» **What needs to be done**: Every line of the listing that holds the word "xeber" should be returned.

» **Records**:
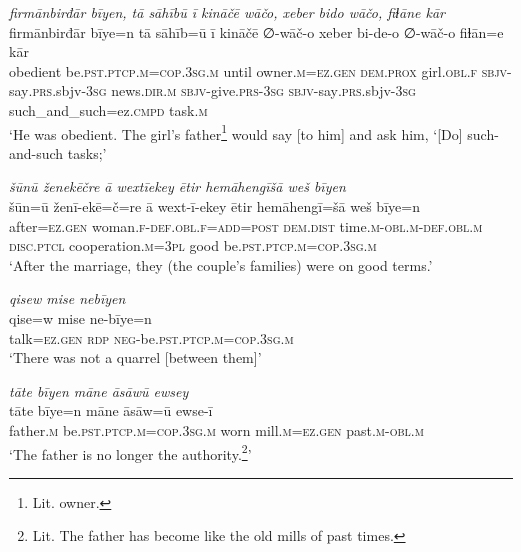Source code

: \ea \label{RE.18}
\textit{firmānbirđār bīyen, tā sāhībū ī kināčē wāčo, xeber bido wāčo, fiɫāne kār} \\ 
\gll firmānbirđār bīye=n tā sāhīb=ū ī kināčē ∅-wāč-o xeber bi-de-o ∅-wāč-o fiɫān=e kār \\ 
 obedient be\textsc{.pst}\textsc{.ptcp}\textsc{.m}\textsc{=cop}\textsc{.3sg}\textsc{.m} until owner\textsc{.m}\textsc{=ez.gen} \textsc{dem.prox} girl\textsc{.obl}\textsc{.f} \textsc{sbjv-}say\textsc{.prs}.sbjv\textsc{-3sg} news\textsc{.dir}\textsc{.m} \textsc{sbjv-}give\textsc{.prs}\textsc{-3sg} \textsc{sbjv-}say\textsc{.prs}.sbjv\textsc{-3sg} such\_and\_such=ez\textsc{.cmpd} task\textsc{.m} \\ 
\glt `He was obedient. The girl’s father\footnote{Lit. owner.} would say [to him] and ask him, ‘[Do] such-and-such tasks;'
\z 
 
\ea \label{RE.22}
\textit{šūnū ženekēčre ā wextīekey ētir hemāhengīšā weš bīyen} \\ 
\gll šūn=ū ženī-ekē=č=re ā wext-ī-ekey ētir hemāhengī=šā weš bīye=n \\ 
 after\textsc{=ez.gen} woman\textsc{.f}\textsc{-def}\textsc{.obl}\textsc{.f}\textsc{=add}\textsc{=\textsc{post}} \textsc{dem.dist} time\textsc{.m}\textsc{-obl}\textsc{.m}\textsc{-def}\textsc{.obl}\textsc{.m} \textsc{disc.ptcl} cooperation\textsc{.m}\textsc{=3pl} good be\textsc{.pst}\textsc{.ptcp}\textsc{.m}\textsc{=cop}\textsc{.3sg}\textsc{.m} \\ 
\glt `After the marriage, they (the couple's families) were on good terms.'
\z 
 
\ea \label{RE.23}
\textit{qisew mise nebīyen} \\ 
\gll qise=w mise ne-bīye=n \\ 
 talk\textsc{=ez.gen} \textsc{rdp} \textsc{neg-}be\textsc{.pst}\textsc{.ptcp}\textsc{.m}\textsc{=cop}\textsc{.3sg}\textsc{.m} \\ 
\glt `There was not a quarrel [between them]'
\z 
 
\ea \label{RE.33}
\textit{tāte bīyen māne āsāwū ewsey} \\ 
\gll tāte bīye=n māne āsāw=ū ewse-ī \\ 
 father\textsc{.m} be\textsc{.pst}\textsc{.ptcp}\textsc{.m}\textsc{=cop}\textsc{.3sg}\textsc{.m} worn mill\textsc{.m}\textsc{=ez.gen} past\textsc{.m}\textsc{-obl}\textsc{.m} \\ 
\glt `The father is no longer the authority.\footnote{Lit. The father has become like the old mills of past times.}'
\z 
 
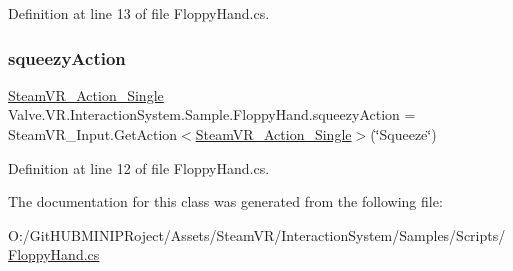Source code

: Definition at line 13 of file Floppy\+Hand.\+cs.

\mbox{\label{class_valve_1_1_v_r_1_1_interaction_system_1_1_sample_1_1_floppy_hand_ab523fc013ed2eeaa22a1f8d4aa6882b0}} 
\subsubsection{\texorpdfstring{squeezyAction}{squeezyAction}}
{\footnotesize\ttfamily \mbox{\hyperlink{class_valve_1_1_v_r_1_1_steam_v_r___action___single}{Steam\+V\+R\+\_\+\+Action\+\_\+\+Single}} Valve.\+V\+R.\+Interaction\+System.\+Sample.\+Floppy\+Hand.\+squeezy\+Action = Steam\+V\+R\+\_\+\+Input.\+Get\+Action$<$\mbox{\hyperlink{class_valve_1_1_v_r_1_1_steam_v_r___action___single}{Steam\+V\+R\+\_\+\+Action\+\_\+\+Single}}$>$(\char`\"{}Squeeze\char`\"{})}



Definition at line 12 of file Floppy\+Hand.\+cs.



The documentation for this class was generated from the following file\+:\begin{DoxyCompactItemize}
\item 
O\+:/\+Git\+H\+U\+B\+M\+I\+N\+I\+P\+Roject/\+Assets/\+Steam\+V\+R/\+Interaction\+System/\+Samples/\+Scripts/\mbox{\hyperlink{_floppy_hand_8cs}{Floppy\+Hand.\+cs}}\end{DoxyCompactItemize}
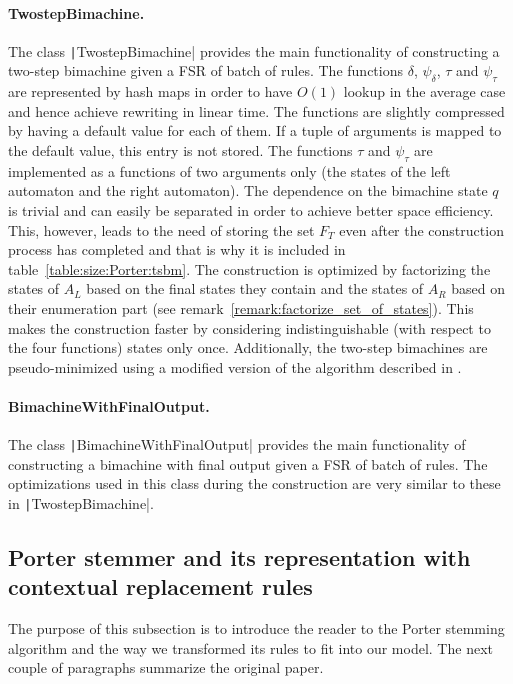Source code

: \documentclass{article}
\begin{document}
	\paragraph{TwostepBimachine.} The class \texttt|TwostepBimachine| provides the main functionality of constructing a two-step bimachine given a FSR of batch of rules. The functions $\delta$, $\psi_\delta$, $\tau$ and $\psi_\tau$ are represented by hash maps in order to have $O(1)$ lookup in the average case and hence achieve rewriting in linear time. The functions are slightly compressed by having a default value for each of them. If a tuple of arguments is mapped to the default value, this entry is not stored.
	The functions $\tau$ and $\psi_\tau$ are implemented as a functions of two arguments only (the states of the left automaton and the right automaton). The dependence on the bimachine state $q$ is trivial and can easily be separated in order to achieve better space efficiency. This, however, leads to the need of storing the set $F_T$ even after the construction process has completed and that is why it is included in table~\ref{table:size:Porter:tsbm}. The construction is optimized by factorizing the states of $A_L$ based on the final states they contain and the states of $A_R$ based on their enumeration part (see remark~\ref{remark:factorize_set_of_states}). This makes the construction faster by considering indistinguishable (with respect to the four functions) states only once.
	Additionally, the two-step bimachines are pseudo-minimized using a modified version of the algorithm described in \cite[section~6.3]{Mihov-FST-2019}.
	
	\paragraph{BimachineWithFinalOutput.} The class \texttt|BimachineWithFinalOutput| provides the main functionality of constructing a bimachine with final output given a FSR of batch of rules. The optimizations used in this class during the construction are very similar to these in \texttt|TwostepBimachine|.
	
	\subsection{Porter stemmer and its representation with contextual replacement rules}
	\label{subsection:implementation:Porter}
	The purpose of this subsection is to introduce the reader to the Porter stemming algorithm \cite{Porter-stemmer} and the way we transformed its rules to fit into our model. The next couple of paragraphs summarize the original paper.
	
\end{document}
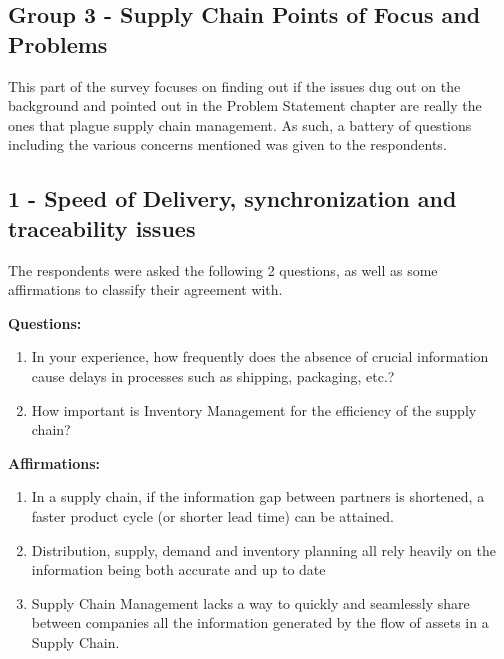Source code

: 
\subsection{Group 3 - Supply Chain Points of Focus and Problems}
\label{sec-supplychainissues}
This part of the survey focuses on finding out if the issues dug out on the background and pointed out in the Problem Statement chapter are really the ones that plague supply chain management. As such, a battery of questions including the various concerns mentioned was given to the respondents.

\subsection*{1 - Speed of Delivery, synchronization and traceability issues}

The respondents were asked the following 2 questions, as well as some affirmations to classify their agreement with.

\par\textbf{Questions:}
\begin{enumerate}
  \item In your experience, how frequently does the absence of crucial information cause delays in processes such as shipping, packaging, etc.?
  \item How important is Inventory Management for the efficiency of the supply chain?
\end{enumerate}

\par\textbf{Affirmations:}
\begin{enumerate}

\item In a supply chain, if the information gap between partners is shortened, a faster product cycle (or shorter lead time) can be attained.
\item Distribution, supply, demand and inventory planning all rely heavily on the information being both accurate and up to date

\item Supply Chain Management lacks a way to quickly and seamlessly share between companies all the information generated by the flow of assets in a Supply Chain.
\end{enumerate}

» **Problem solution**:
\textit{firmānbirđār bīyen, tā sāhībū ī kināčē wāčo, xeber bido wāčo, fiɫāne kār} \\ 
\gll firmānbirđār bīye=n tā sāhīb=ū ī kināčē ∅-wāč-o xeber bi-de-o ∅-wāč-o fiɫān=e kār \\ 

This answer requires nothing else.